Start of Source material

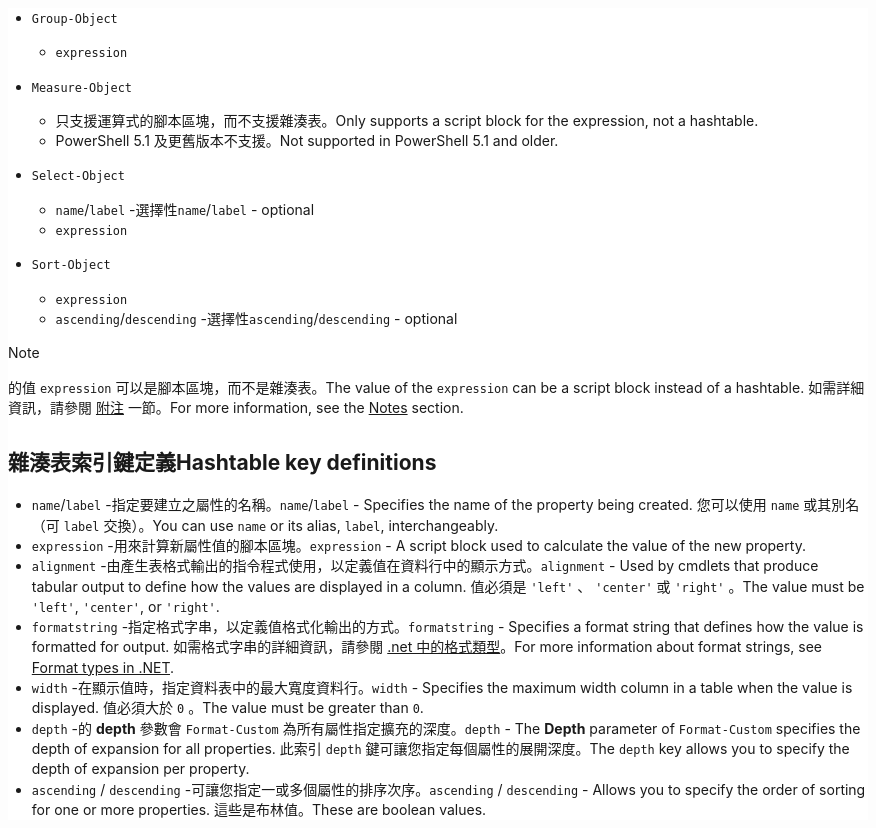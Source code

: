 - `Group-Object`
  - `expression`

- `Measure-Object`
  - <span data-ttu-id="27f2a-126">只支援運算式的腳本區塊，而不支援雜湊表。</span><span class="sxs-lookup"><span data-stu-id="27f2a-126">Only supports a script block for the expression, not a hashtable.</span></span>
  - <span data-ttu-id="27f2a-127">PowerShell 5.1 及更舊版本不支援。</span><span class="sxs-lookup"><span data-stu-id="27f2a-127">Not supported in PowerShell 5.1 and older.</span></span>

- `Select-Object`
  - <span data-ttu-id="27f2a-128">`name`/`label` -選擇性</span><span class="sxs-lookup"><span data-stu-id="27f2a-128">`name`/`label` - optional</span></span>
  - `expression`

- `Sort-Object`
  - `expression`
  - <span data-ttu-id="27f2a-129">`ascending`/`descending` -選擇性</span><span class="sxs-lookup"><span data-stu-id="27f2a-129">`ascending`/`descending` - optional</span></span>

> [!NOTE]
> <span data-ttu-id="27f2a-130">的值 `expression` 可以是腳本區塊，而不是雜湊表。</span><span class="sxs-lookup"><span data-stu-id="27f2a-130">The value of the `expression` can be a script block instead of a hashtable.</span></span> <span data-ttu-id="27f2a-131">如需詳細資訊，請參閱 [附注](#notes) 一節。</span><span class="sxs-lookup"><span data-stu-id="27f2a-131">For more information, see the [Notes](#notes) section.</span></span>

## <a name="hashtable-key-definitions"></a><span data-ttu-id="27f2a-132">雜湊表索引鍵定義</span><span class="sxs-lookup"><span data-stu-id="27f2a-132">Hashtable key definitions</span></span>

- <span data-ttu-id="27f2a-133">`name`/`label` -指定要建立之屬性的名稱。</span><span class="sxs-lookup"><span data-stu-id="27f2a-133">`name`/`label` - Specifies the name of the property being created.</span></span> <span data-ttu-id="27f2a-134">您可以使用 `name` 或其別名（可 `label` 交換）。</span><span class="sxs-lookup"><span data-stu-id="27f2a-134">You can use `name` or its alias, `label`, interchangeably.</span></span>
- <span data-ttu-id="27f2a-135">`expression` -用來計算新屬性值的腳本區塊。</span><span class="sxs-lookup"><span data-stu-id="27f2a-135">`expression` - A script block used to calculate the value of the new property.</span></span>
- <span data-ttu-id="27f2a-136">`alignment` -由產生表格式輸出的指令程式使用，以定義值在資料行中的顯示方式。</span><span class="sxs-lookup"><span data-stu-id="27f2a-136">`alignment` - Used by cmdlets that produce tabular output to define how the values are displayed in a column.</span></span> <span data-ttu-id="27f2a-137">值必須是 `'left'` 、 `'center'` 或 `'right'` 。</span><span class="sxs-lookup"><span data-stu-id="27f2a-137">The value must be `'left'`, `'center'`, or `'right'`.</span></span>
- <span data-ttu-id="27f2a-138">`formatstring` -指定格式字串，以定義值格式化輸出的方式。</span><span class="sxs-lookup"><span data-stu-id="27f2a-138">`formatstring` - Specifies a format string that defines how the value is formatted for output.</span></span> <span data-ttu-id="27f2a-139">如需格式字串的詳細資訊，請參閱 [.net 中的格式類型](/dotnet/standard/base-types/formatting-types)。</span><span class="sxs-lookup"><span data-stu-id="27f2a-139">For more information about format strings, see [Format types in .NET](/dotnet/standard/base-types/formatting-types).</span></span>
- <span data-ttu-id="27f2a-140">`width` -在顯示值時，指定資料表中的最大寬度資料行。</span><span class="sxs-lookup"><span data-stu-id="27f2a-140">`width` - Specifies the maximum width column in a table when the value is displayed.</span></span> <span data-ttu-id="27f2a-141">值必須大於 `0` 。</span><span class="sxs-lookup"><span data-stu-id="27f2a-141">The value must be greater than `0`.</span></span>
- <span data-ttu-id="27f2a-142">`depth` -的 **depth** 參數會 `Format-Custom` 為所有屬性指定擴充的深度。</span><span class="sxs-lookup"><span data-stu-id="27f2a-142">`depth` - The **Depth** parameter of `Format-Custom` specifies the depth of expansion for all properties.</span></span> <span data-ttu-id="27f2a-143">此索引 `depth` 鍵可讓您指定每個屬性的展開深度。</span><span class="sxs-lookup"><span data-stu-id="27f2a-143">The `depth` key allows you to specify the depth of expansion per property.</span></span>
- <span data-ttu-id="27f2a-144">`ascending` / `descending` -可讓您指定一或多個屬性的排序次序。</span><span class="sxs-lookup"><span data-stu-id="27f2a-144">`ascending` / `descending` - Allows you to specify the order of sorting for one or more properties.</span></span> <span data-ttu-id="27f2a-145">這些是布林值。</span><span class="sxs-lookup"><span data-stu-id="27f2a-145">These are boolean values.</span></span>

End of Source material

Work item
For each line in the entries that holds "Object", return that line.

Result for this task
: - `Group-Object`
- `Measure-Object`
- `Select-Object`
- `Sort-Object`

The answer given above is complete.